▶ Work to complete
Every line below needs to be transcribed without alteration, and no image may be carried over.

========================================================================

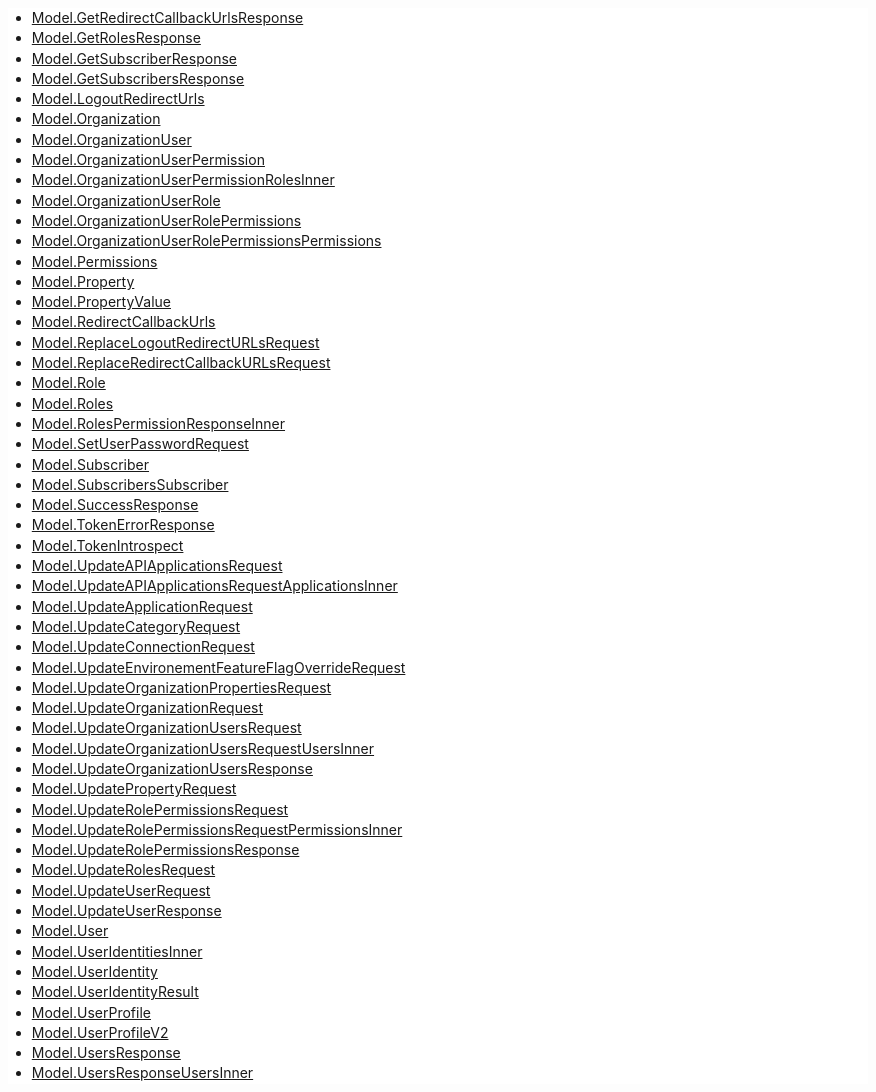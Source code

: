  - [Model.GetRedirectCallbackUrlsResponse](docs/GetRedirectCallbackUrlsResponse.md)
 - [Model.GetRolesResponse](docs/GetRolesResponse.md)
 - [Model.GetSubscriberResponse](docs/GetSubscriberResponse.md)
 - [Model.GetSubscribersResponse](docs/GetSubscribersResponse.md)
 - [Model.LogoutRedirectUrls](docs/LogoutRedirectUrls.md)
 - [Model.Organization](docs/Organization.md)
 - [Model.OrganizationUser](docs/OrganizationUser.md)
 - [Model.OrganizationUserPermission](docs/OrganizationUserPermission.md)
 - [Model.OrganizationUserPermissionRolesInner](docs/OrganizationUserPermissionRolesInner.md)
 - [Model.OrganizationUserRole](docs/OrganizationUserRole.md)
 - [Model.OrganizationUserRolePermissions](docs/OrganizationUserRolePermissions.md)
 - [Model.OrganizationUserRolePermissionsPermissions](docs/OrganizationUserRolePermissionsPermissions.md)
 - [Model.Permissions](docs/Permissions.md)
 - [Model.Property](docs/Property.md)
 - [Model.PropertyValue](docs/PropertyValue.md)
 - [Model.RedirectCallbackUrls](docs/RedirectCallbackUrls.md)
 - [Model.ReplaceLogoutRedirectURLsRequest](docs/ReplaceLogoutRedirectURLsRequest.md)
 - [Model.ReplaceRedirectCallbackURLsRequest](docs/ReplaceRedirectCallbackURLsRequest.md)
 - [Model.Role](docs/Role.md)
 - [Model.Roles](docs/Roles.md)
 - [Model.RolesPermissionResponseInner](docs/RolesPermissionResponseInner.md)
 - [Model.SetUserPasswordRequest](docs/SetUserPasswordRequest.md)
 - [Model.Subscriber](docs/Subscriber.md)
 - [Model.SubscribersSubscriber](docs/SubscribersSubscriber.md)
 - [Model.SuccessResponse](docs/SuccessResponse.md)
 - [Model.TokenErrorResponse](docs/TokenErrorResponse.md)
 - [Model.TokenIntrospect](docs/TokenIntrospect.md)
 - [Model.UpdateAPIApplicationsRequest](docs/UpdateAPIApplicationsRequest.md)
 - [Model.UpdateAPIApplicationsRequestApplicationsInner](docs/UpdateAPIApplicationsRequestApplicationsInner.md)
 - [Model.UpdateApplicationRequest](docs/UpdateApplicationRequest.md)
 - [Model.UpdateCategoryRequest](docs/UpdateCategoryRequest.md)
 - [Model.UpdateConnectionRequest](docs/UpdateConnectionRequest.md)
 - [Model.UpdateEnvironementFeatureFlagOverrideRequest](docs/UpdateEnvironementFeatureFlagOverrideRequest.md)
 - [Model.UpdateOrganizationPropertiesRequest](docs/UpdateOrganizationPropertiesRequest.md)
 - [Model.UpdateOrganizationRequest](docs/UpdateOrganizationRequest.md)
 - [Model.UpdateOrganizationUsersRequest](docs/UpdateOrganizationUsersRequest.md)
 - [Model.UpdateOrganizationUsersRequestUsersInner](docs/UpdateOrganizationUsersRequestUsersInner.md)
 - [Model.UpdateOrganizationUsersResponse](docs/UpdateOrganizationUsersResponse.md)
 - [Model.UpdatePropertyRequest](docs/UpdatePropertyRequest.md)
 - [Model.UpdateRolePermissionsRequest](docs/UpdateRolePermissionsRequest.md)
 - [Model.UpdateRolePermissionsRequestPermissionsInner](docs/UpdateRolePermissionsRequestPermissionsInner.md)
 - [Model.UpdateRolePermissionsResponse](docs/UpdateRolePermissionsResponse.md)
 - [Model.UpdateRolesRequest](docs/UpdateRolesRequest.md)
 - [Model.UpdateUserRequest](docs/UpdateUserRequest.md)
 - [Model.UpdateUserResponse](docs/UpdateUserResponse.md)
 - [Model.User](docs/User.md)
 - [Model.UserIdentitiesInner](docs/UserIdentitiesInner.md)
 - [Model.UserIdentity](docs/UserIdentity.md)
 - [Model.UserIdentityResult](docs/UserIdentityResult.md)
 - [Model.UserProfile](docs/UserProfile.md)
 - [Model.UserProfileV2](docs/UserProfileV2.md)
 - [Model.UsersResponse](docs/UsersResponse.md)
 - [Model.UsersResponseUsersInner](docs/UsersResponseUsersInner.md)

========================================================================

▶ Reply
Source code

:  - [Model.GetRedirectCallbackUrlsResponse](docs/GetRedirectCallbackUrlsResponse.md)
 - [Model.GetRolesResponse](docs/GetRolesResponse.md)
 - [Model.GetSubscriberResponse](docs/GetSubscriberResponse.md)
 - [Model.GetSubscribersResponse](docs/GetSubscribersResponse.md)
 - [Model.LogoutRedirectUrls](docs/LogoutRedirectUrls.md)
 - [Model.Organization](docs/Organization.md)
 - [Model.OrganizationUser](docs/OrganizationUser.md)
 - [Model.OrganizationUserPermission](docs/OrganizationUserPermission.md)
 - [Model.OrganizationUserPermissionRolesInner](docs/OrganizationUserPermissionRolesInner.md)
 - [Model.OrganizationUserRole](docs/OrganizationUserRole.md)
 - [Model.OrganizationUserRolePermissions](docs/OrganizationUserRolePermissions.md)
 - [Model.OrganizationUserRolePermissionsPermissions](docs/OrganizationUserRolePermissionsPermissions.md)
 - [Model.Permissions](docs/Permissions.md)
 - [Model.Property](docs/Property.md)
 - [Model.PropertyValue](docs/PropertyValue.md)
 - [Model.RedirectCallbackUrls](docs/RedirectCallbackUrls.md)
 - [Model.ReplaceLogoutRedirectURLsRequest](docs/ReplaceLogoutRedirectURLsRequest.md)
 - [Model.ReplaceRedirectCallbackURLsRequest](docs/ReplaceRedirectCallbackURLsRequest.md)
 - [Model.Role](docs/Role.md)
 - [Model.Roles](docs/Roles.md)
 - [Model.RolesPermissionResponseInner](docs/RolesPermissionResponseInner.md)
 - [Model.SetUserPasswordRequest](docs/SetUserPasswordRequest.md)
 - [Model.Subscriber](docs/Subscriber.md)
 - [Model.SubscribersSubscriber](docs/SubscribersSubscriber.md)
 - [Model.SuccessResponse](docs/SuccessResponse.md)
 - [Model.TokenErrorResponse](docs/TokenErrorResponse.md)
 - [Model.TokenIntrospect](docs/TokenIntrospect.md)
 - [Model.UpdateAPIApplicationsRequest](docs/UpdateAPIApplicationsRequest.md)
 - [Model.UpdateAPIApplicationsRequestApplicationsInner](docs/UpdateAPIApplicationsRequestApplicationsInner.md)
 - [Model.UpdateApplicationRequest](docs/UpdateApplicationRequest.md)
 - [Model.UpdateCategoryRequest](docs/UpdateCategoryRequest.md)
 - [Model.UpdateConnectionRequest](docs/UpdateConnectionRequest.md)
 - [Model.UpdateEnvironementFeatureFlagOverrideRequest](docs/UpdateEnvironementFeatureFlagOverrideRequest.md)
 - [Model.UpdateOrganizationPropertiesRequest](docs/UpdateOrganizationPropertiesRequest.md)
 - [Model.UpdateOrganizationRequest](docs/UpdateOrganizationRequest.md)
 - [Model.UpdateOrganizationUsersRequest](docs/UpdateOrganizationUsersRequest.md)
 - [Model.UpdateOrganizationUsersRequestUsersInner](docs/UpdateOrganizationUsersRequestUsersInner.md)
 - [Model.UpdateOrganizationUsersResponse](docs/UpdateOrganizationUsersResponse.md)
 - [Model.UpdatePropertyRequest](docs/UpdatePropertyRequest.md)
 - [Model.UpdateRolePermissionsRequest](docs/UpdateRolePermissionsRequest.md)
 - [Model.UpdateRolePermissionsRequestPermissionsInner](docs/UpdateRolePermissionsRequestPermissionsInner.md)
 - [Model.UpdateRolePermissionsResponse](docs/UpdateRolePermissionsResponse.md)
 - [Model.UpdateRolesRequest](docs/UpdateRolesRequest.md)
 - [Model.UpdateUserRequest](docs/UpdateUserRequest.md)
 - [Model.UpdateUserResponse](docs/UpdateUserResponse.md)
 - [Model.User](docs/User.md)
 - [Model.UserIdentitiesInner](docs/UserIdentitiesInner.md)
 - [Model.UserIdentity](docs/UserIdentity.md)
 - [Model.UserIdentityResult](docs/UserIdentityResult.md)
 - [Model.UserProfile](docs/UserProfile.md)
 - [Model.UserProfileV2](docs/UserProfileV2.md)
 - [Model.UsersResponse](docs/UsersResponse.md)
 - [Model.UsersResponseUsersInner](docs/UsersResponseUsersInner.md)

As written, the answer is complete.